Technical Bulletin No. 0887: Effects of Heavy Equipment on Physical Properties of Soils and on Long-Term Productivity: A Review of Literature and Current Research
Soil disturbance caused by heavy equipment used for harvesting or site preparation can have negative effects on soil properties and long-term forest site productivity. Soil compaction, churning, rutting, mixing, displacement, and removal are types of disturbance that can reduce tree root growth through their influence on soil physical, chemical, and biological properties. Removal or displacement of surface soil can also expose deeper subsoil, which may be less suitable for root growth due to its greater bulk density and soil strength.
Most information on the effects of soil disturbance on root growth is derived from studies of agricultural crops under carefully controlled laboratory and greenhouse conditions. In contrast, trees are long-lived and have great capacity to adapt to restrictive soil conditions through morphological and distributional changes in their root system. This adaptive capacity limits our ability to predict how trees will respond to soil compaction under field conditions. In most soils, compaction reduces subsequent root growth in direct proportion to the degree of compaction.
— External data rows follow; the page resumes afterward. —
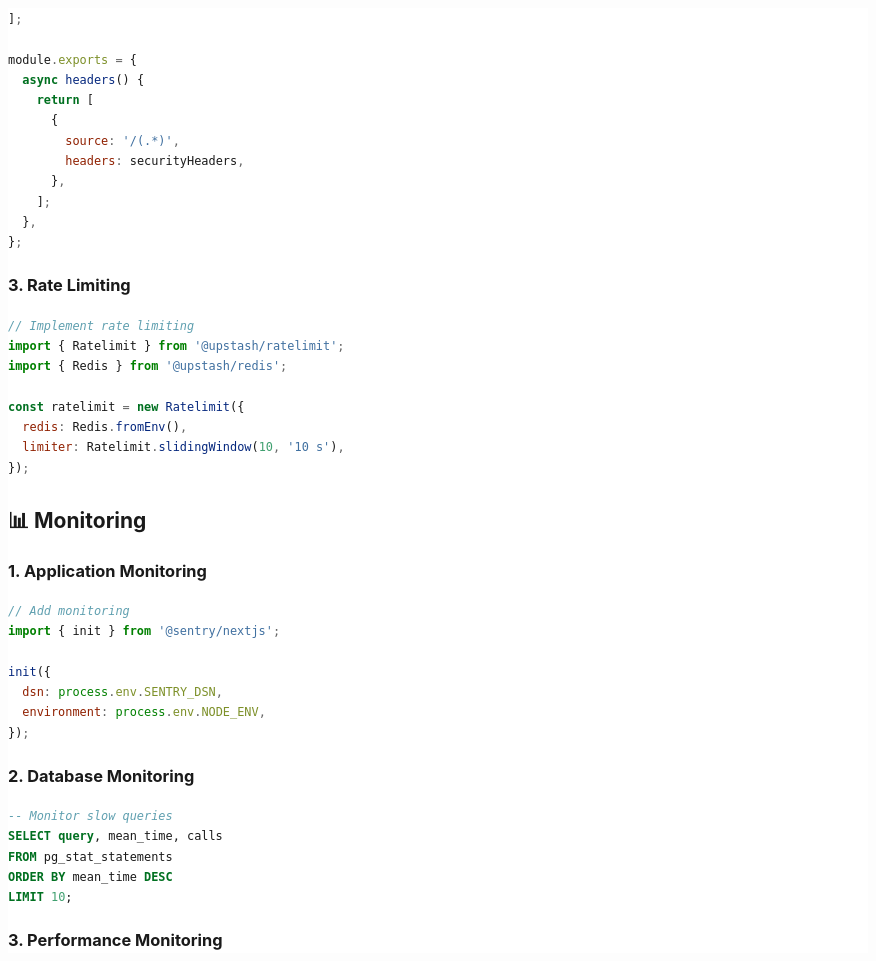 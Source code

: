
 ```javascript
];

module.exports = {
  async headers() {
    return [
      {
        source: '/(.*)',
        headers: securityHeaders,
      },
    ];
  },
};
```

### 3. Rate Limiting

```javascript
// Implement rate limiting
import { Ratelimit } from '@upstash/ratelimit';
import { Redis } from '@upstash/redis';

const ratelimit = new Ratelimit({
  redis: Redis.fromEnv(),
  limiter: Ratelimit.slidingWindow(10, '10 s'),
});
```

## 📊 Monitoring

### 1. Application Monitoring

```javascript
// Add monitoring
import { init } from '@sentry/nextjs';

init({
  dsn: process.env.SENTRY_DSN,
  environment: process.env.NODE_ENV,
});
```

### 2. Database Monitoring

```sql
-- Monitor slow queries
SELECT query, mean_time, calls 
FROM pg_stat_statements 
ORDER BY mean_time DESC 
LIMIT 10;
```

### 3. Performance Monitoring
The long-term significance of observed short-term reductions in growth will depend on whether reduced root growth is associated with a) an overall reduction in rootable soil volume and quality or b) simply a slower exploitation of the pre-disturbance rooting volume.
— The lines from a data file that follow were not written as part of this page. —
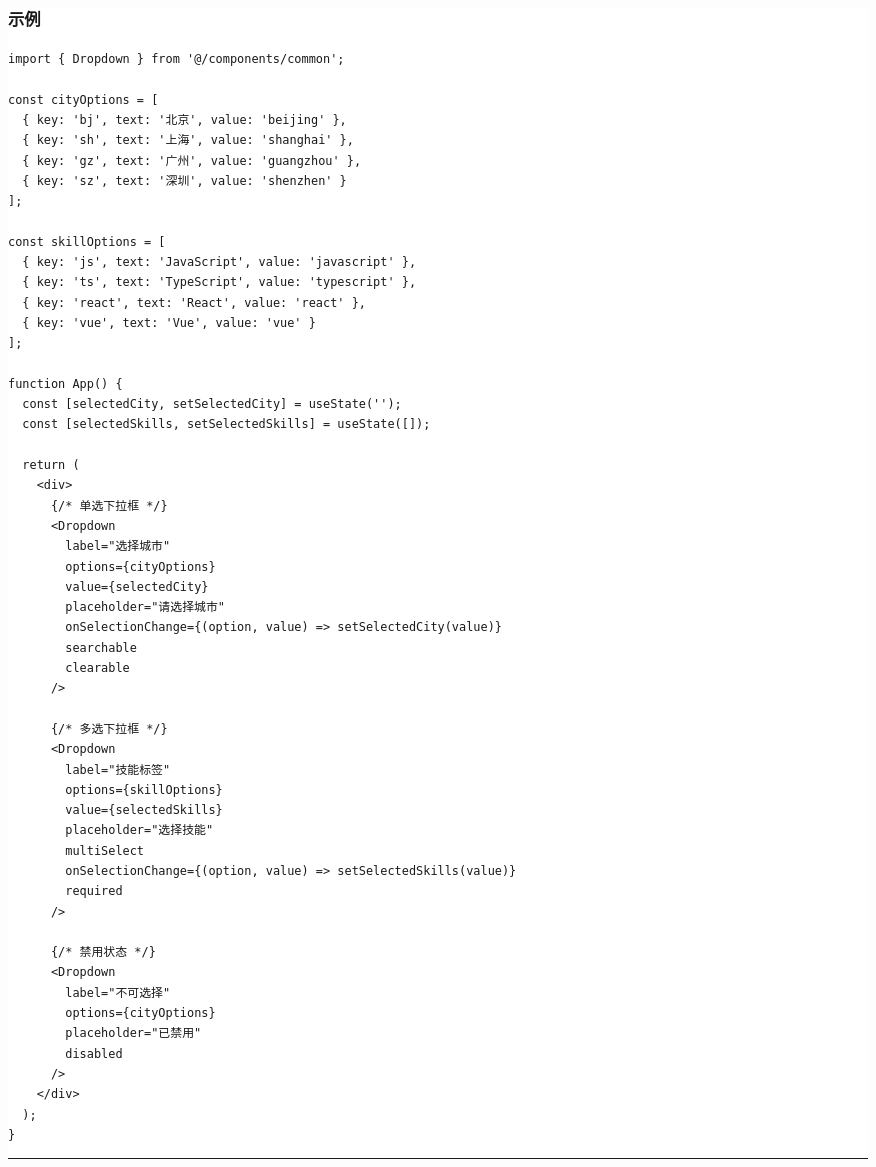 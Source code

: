 ### 示例

```tsx
import { Dropdown } from '@/components/common';

const cityOptions = [
  { key: 'bj', text: '北京', value: 'beijing' },
  { key: 'sh', text: '上海', value: 'shanghai' },
  { key: 'gz', text: '广州', value: 'guangzhou' },
  { key: 'sz', text: '深圳', value: 'shenzhen' }
];

const skillOptions = [
  { key: 'js', text: 'JavaScript', value: 'javascript' },
  { key: 'ts', text: 'TypeScript', value: 'typescript' },
  { key: 'react', text: 'React', value: 'react' },
  { key: 'vue', text: 'Vue', value: 'vue' }
];

function App() {
  const [selectedCity, setSelectedCity] = useState('');
  const [selectedSkills, setSelectedSkills] = useState([]);

  return (
    <div>
      {/* 单选下拉框 */}
      <Dropdown
        label="选择城市"
        options={cityOptions}
        value={selectedCity}
        placeholder="请选择城市"
        onSelectionChange={(option, value) => setSelectedCity(value)}
        searchable
        clearable
      />

      {/* 多选下拉框 */}
      <Dropdown
        label="技能标签"
        options={skillOptions}
        value={selectedSkills}
        placeholder="选择技能"
        multiSelect
        onSelectionChange={(option, value) => setSelectedSkills(value)}
        required
      />

      {/* 禁用状态 */}
      <Dropdown
        label="不可选择"
        options={cityOptions}
        placeholder="已禁用"
        disabled
      />
    </div>
  );
}
```

--- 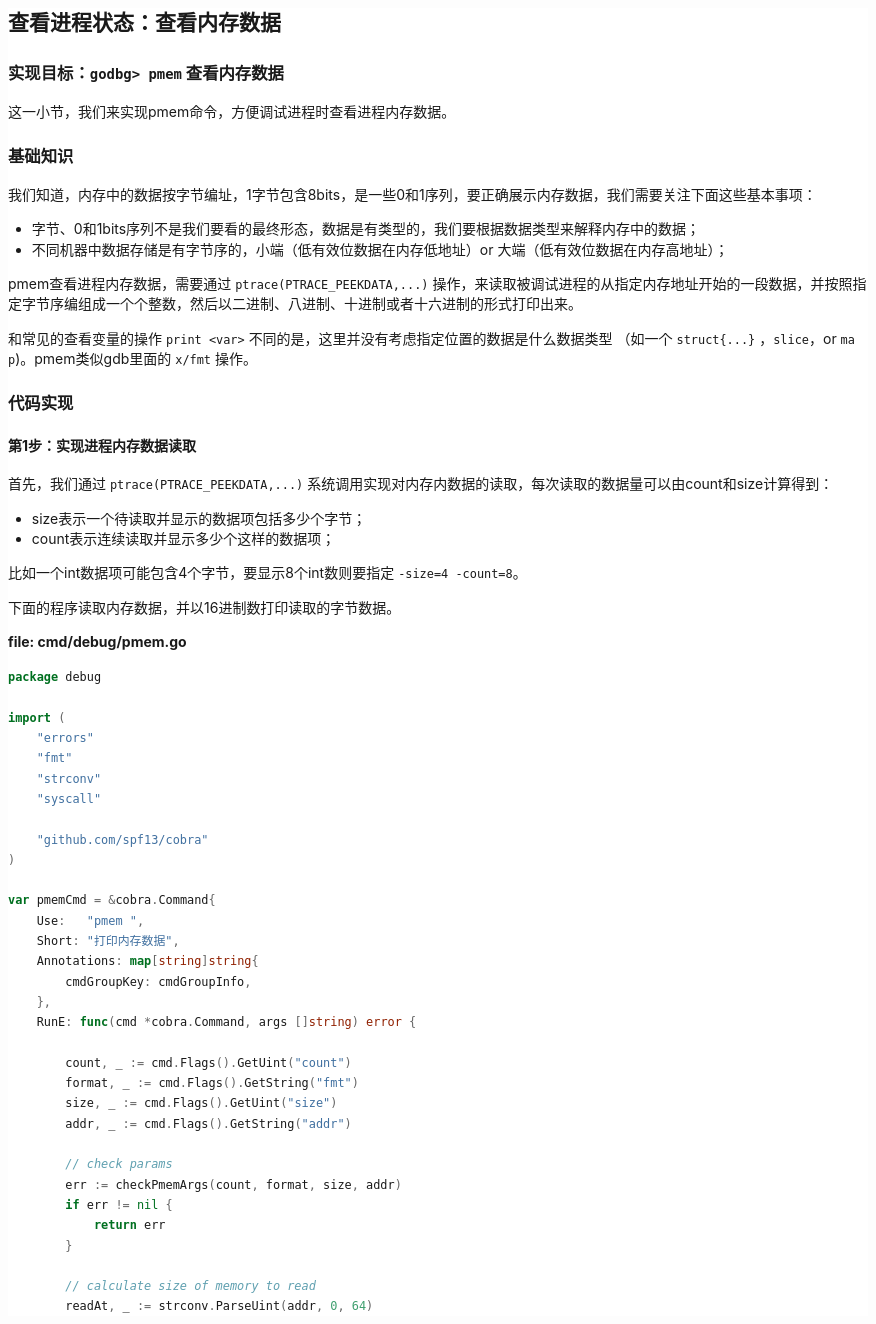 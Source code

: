 ## 查看进程状态：查看内存数据

### 实现目标：`godbg> pmem` 查看内存数据

这一小节，我们来实现pmem命令，方便调试进程时查看进程内存数据。

### 基础知识

我们知道，内存中的数据按字节编址，1字节包含8bits，是一些0和1序列，要正确展示内存数据，我们需要关注下面这些基本事项：

- 字节、0和1bits序列不是我们要看的最终形态，数据是有类型的，我们要根据数据类型来解释内存中的数据；
- 不同机器中数据存储是有字节序的，小端（低有效位数据在内存低地址）or 大端（低有效位数据在内存高地址）；

pmem查看进程内存数据，需要通过 `ptrace(PTRACE_PEEKDATA,...)` 操作，来读取被调试进程的从指定内存地址开始的一段数据，并按照指定字节序编组成一个个整数，然后以二进制、八进制、十进制或者十六进制的形式打印出来。

和常见的查看变量的操作 `print <var>` 不同的是，这里并没有考虑指定位置的数据是什么数据类型 （如一个 `struct{...}` ，`slice`，or `map`)。pmem类似gdb里面的 `x/fmt` 操作。

### 代码实现

#### 第1步：实现进程内存数据读取

首先，我们通过 `ptrace(PTRACE_PEEKDATA,...)` 系统调用实现对内存内数据的读取，每次读取的数据量可以由count和size计算得到：

- size表示一个待读取并显示的数据项包括多少个字节；
- count表示连续读取并显示多少个这样的数据项；

比如一个int数据项可能包含4个字节，要显示8个int数则要指定 `-size=4 -count=8`。

下面的程序读取内存数据，并以16进制数打印读取的字节数据。

**file: cmd/debug/pmem.go**

```go
package debug

import (
	"errors"
	"fmt"
	"strconv"
	"syscall"

	"github.com/spf13/cobra"
)

var pmemCmd = &cobra.Command{
	Use:   "pmem ",
	Short: "打印内存数据",
	Annotations: map[string]string{
		cmdGroupKey: cmdGroupInfo,
	},
	RunE: func(cmd *cobra.Command, args []string) error {

		count, _ := cmd.Flags().GetUint("count")
		format, _ := cmd.Flags().GetString("fmt")
		size, _ := cmd.Flags().GetUint("size")
		addr, _ := cmd.Flags().GetString("addr")

		// check params
		err := checkPmemArgs(count, format, size, addr)
		if err != nil {
			return err
		}

		// calculate size of memory to read
		readAt, _ := strconv.ParseUint(addr, 0, 64)
```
The likelihood or severity of growth impairment from soil disturbance is difficult to generalize because disturbance influences or interacts with other site-specific, growth-determining factors. In most situations, short-term growth of seedlings or saplings on skid trails is less than on adjacent non-skid trail areas; this may or may not reduce ultimate stand yield. Soil disturbance can also have unanticipated secondary effects on tree growth.